Write out every entry exactly as given, but omit the pictures.

━━━━━ Source information

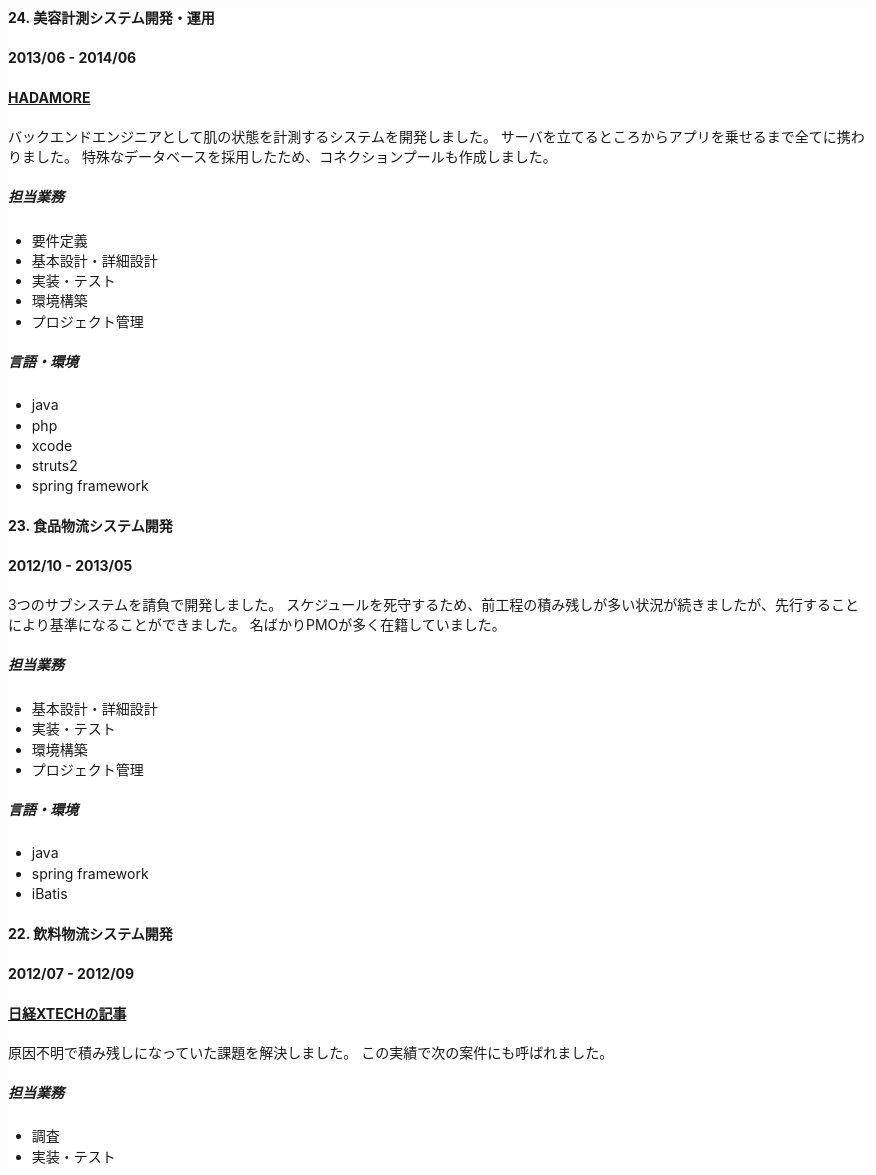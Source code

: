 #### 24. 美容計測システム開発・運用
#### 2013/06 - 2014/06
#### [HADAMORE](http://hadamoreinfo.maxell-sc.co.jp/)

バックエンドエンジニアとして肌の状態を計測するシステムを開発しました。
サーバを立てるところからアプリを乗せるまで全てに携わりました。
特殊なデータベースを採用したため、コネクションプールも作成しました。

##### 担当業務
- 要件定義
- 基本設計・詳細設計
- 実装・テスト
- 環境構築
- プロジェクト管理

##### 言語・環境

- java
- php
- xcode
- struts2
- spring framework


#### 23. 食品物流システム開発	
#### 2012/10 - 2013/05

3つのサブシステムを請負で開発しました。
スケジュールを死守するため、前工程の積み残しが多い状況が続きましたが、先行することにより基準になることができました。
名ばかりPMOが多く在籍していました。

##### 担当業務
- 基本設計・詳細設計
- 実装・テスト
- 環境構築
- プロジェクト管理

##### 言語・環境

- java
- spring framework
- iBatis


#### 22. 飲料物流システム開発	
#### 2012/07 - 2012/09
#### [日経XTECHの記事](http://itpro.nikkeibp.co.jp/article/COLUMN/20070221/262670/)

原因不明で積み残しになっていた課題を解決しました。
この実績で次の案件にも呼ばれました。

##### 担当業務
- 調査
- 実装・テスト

━━━━━━━━━━

* Exercise result
Source code

: #### 24. 美容計測システム開発・運用
#### 2013/06 - 2014/06
#### [HADAMORE](http://hadamoreinfo.maxell-sc.co.jp/)

バックエンドエンジニアとして肌の状態を計測するシステムを開発しました。
サーバを立てるところからアプリを乗せるまで全てに携わりました。
特殊なデータベースを採用したため、コネクションプールも作成しました。

##### 担当業務
- 要件定義
- 基本設計・詳細設計
- 実装・テスト
- 環境構築
- プロジェクト管理

##### 言語・環境

- java
- php
- xcode
- struts2
- spring framework


#### 23. 食品物流システム開発	
#### 2012/10 - 2013/05

3つのサブシステムを請負で開発しました。
スケジュールを死守するため、前工程の積み残しが多い状況が続きましたが、先行することにより基準になることができました。
名ばかりPMOが多く在籍していました。

##### 担当業務
- 基本設計・詳細設計
- 実装・テスト
- 環境構築
- プロジェクト管理

##### 言語・環境

- java
- spring framework
- iBatis


#### 22. 飲料物流システム開発	
#### 2012/07 - 2012/09
#### [日経XTECHの記事](http://itpro.nikkeibp.co.jp/article/COLUMN/20070221/262670/)

原因不明で積み残しになっていた課題を解決しました。
この実績で次の案件にも呼ばれました。

##### 担当業務
- 調査
- 実装・テスト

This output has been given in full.